There’s symbolism aplenty, delivered time and time again, in the form of a pregnant doe and the aforementioned talking fox and the fictional “three beggars” constellation, and acorns falling on the roof of the cabin, but in order to interpret it successfully, or even unsuccessfully, first you have to actually actively care about what it all might mean. “Antichrist” never gives you reason to. It’s just two solid hours of celluloid navel-gazing for its own sake. Apparently von Trier was emerging from a — yawn — long, deep depression (oh, the unique existential pain that must come from being a wealthy, self-obsessed “indie” filmmaker) when he conceived of this flick, and is attempting to engage some of the issues he dealt with while in said — yawn again — depression without crossing the line into full-blown on-screen therapeutic release. I dunnno, if I were him, I’d be a hell of a lot more depressed now, if I had faced the “long, dark night” of my soul and this was the best I could come up with.

There’s a scene in the film that could effectively stand in for the entirety of “Antichrist”  as a whole :  He, knocked unconscious by She, is lying on the floor with a monster erection, and She takes takes said hard-on in her hands and yanks on it until it ejaculates blood all over her. That’s all von Trier is doing here — jerking us all off, collectively, until we cum more as a means of registering our disgust than anything else.
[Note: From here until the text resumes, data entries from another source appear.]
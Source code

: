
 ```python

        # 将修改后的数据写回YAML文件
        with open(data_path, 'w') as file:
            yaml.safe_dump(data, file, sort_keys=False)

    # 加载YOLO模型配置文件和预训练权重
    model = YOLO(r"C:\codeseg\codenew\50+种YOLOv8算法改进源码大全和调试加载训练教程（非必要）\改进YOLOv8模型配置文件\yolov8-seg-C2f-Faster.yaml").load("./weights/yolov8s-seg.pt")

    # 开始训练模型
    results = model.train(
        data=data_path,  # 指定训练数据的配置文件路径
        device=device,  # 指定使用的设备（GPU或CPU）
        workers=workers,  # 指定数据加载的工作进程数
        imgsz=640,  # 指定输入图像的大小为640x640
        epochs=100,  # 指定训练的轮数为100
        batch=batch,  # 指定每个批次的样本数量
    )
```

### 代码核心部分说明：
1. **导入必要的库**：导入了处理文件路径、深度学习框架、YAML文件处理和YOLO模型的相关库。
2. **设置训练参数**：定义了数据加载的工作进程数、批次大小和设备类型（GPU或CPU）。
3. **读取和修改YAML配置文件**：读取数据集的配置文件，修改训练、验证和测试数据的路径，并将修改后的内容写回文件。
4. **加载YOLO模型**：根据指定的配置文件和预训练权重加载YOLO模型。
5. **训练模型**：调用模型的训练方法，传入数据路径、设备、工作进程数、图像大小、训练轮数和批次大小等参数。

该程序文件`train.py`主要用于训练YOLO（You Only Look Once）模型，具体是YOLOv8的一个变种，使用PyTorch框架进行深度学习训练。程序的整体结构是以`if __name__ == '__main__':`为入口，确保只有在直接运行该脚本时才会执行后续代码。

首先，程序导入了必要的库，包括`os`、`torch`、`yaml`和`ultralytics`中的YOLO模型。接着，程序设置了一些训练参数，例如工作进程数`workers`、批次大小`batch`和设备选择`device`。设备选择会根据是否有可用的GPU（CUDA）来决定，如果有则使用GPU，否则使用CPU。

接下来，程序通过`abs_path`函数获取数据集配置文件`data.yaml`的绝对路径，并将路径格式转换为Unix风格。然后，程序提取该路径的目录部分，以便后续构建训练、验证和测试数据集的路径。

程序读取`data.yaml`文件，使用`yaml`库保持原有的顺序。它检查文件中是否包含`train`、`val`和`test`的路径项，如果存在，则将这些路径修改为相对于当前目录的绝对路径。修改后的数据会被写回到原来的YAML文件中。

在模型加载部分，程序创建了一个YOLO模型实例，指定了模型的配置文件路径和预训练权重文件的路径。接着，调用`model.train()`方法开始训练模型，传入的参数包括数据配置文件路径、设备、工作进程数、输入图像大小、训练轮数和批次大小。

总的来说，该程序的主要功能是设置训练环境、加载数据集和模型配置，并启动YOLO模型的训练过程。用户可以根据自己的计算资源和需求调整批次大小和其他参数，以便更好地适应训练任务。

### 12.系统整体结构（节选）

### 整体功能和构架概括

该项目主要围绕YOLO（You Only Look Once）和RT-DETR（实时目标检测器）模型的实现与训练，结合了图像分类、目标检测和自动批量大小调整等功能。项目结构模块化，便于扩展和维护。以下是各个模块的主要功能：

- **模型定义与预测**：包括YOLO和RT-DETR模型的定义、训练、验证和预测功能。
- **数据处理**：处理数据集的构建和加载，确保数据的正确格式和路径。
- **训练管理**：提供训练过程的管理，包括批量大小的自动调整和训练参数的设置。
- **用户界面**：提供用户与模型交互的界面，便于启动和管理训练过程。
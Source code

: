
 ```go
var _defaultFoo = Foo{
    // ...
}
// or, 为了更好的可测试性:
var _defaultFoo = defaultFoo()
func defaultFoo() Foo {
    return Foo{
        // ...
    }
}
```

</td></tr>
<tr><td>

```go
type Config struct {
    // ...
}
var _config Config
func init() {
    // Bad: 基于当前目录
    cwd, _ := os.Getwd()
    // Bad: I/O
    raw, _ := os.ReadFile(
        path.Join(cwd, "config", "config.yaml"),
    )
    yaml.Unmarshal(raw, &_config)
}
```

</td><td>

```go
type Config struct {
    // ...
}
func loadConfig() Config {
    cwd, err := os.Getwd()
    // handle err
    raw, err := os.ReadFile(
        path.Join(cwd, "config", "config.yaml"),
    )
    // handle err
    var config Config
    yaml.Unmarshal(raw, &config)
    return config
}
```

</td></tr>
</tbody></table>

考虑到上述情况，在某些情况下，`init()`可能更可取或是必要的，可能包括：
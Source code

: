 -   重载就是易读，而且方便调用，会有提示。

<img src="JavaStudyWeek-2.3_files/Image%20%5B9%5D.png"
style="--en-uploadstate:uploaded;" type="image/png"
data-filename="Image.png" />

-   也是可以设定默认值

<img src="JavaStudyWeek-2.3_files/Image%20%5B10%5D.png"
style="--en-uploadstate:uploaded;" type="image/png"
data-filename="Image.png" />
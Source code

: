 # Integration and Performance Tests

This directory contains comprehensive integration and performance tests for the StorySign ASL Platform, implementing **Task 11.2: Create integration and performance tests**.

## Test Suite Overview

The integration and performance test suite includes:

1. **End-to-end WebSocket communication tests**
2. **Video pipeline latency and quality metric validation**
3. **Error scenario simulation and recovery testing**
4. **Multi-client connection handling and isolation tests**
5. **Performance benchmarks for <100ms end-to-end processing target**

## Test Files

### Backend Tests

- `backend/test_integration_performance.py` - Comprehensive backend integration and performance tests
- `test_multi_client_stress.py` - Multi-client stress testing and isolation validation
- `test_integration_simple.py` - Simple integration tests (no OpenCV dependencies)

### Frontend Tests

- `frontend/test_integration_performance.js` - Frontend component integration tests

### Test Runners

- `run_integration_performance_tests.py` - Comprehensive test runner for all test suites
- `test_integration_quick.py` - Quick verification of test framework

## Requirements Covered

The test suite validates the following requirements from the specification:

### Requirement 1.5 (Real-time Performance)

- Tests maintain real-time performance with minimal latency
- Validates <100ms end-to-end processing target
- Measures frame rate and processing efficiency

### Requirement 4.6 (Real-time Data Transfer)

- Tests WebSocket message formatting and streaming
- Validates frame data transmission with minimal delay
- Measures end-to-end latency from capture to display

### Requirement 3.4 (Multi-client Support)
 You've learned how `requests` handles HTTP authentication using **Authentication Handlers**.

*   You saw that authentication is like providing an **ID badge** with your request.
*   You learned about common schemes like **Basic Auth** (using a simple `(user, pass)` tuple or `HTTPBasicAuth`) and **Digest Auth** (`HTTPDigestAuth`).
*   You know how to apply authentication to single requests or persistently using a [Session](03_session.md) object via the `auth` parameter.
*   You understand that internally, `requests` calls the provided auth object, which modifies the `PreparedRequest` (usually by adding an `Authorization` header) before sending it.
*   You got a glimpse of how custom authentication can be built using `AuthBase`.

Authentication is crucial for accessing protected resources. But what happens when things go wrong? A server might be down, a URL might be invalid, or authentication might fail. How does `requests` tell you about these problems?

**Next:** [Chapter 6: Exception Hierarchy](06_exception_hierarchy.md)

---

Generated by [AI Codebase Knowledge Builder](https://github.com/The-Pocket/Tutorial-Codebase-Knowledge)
Perversely, the inherently nihilstic undertones sledgehammered away at throughout “Antichrist” are proven to be true not by anything said by the film itself, but by its mere existence. Yes, we are a hopelessly fucked lot in general, and yes, all is lost, and yes, existence itself is quite likely pointless — any species that can produce even one member as shallowly self-absorbed as von Trier proves himself to be with “Antichrist” is well beyond any hope of redemption. All of our efforts at nobility, altruism, generosity,  and kindness aside, the fact that even one human being could come up with anything this wretchedly egotistical is, I’m afraid, enough to damn us all. So if there is indeed any higher power at work in the universe who sits in judgment over all of creation, I’d like to apologize on behalf of the entire human race for the fact that one of us made this film. I hope you won’t hold it against us as a whole, but really, if you decide to do so, I can’t say that I’d blame you.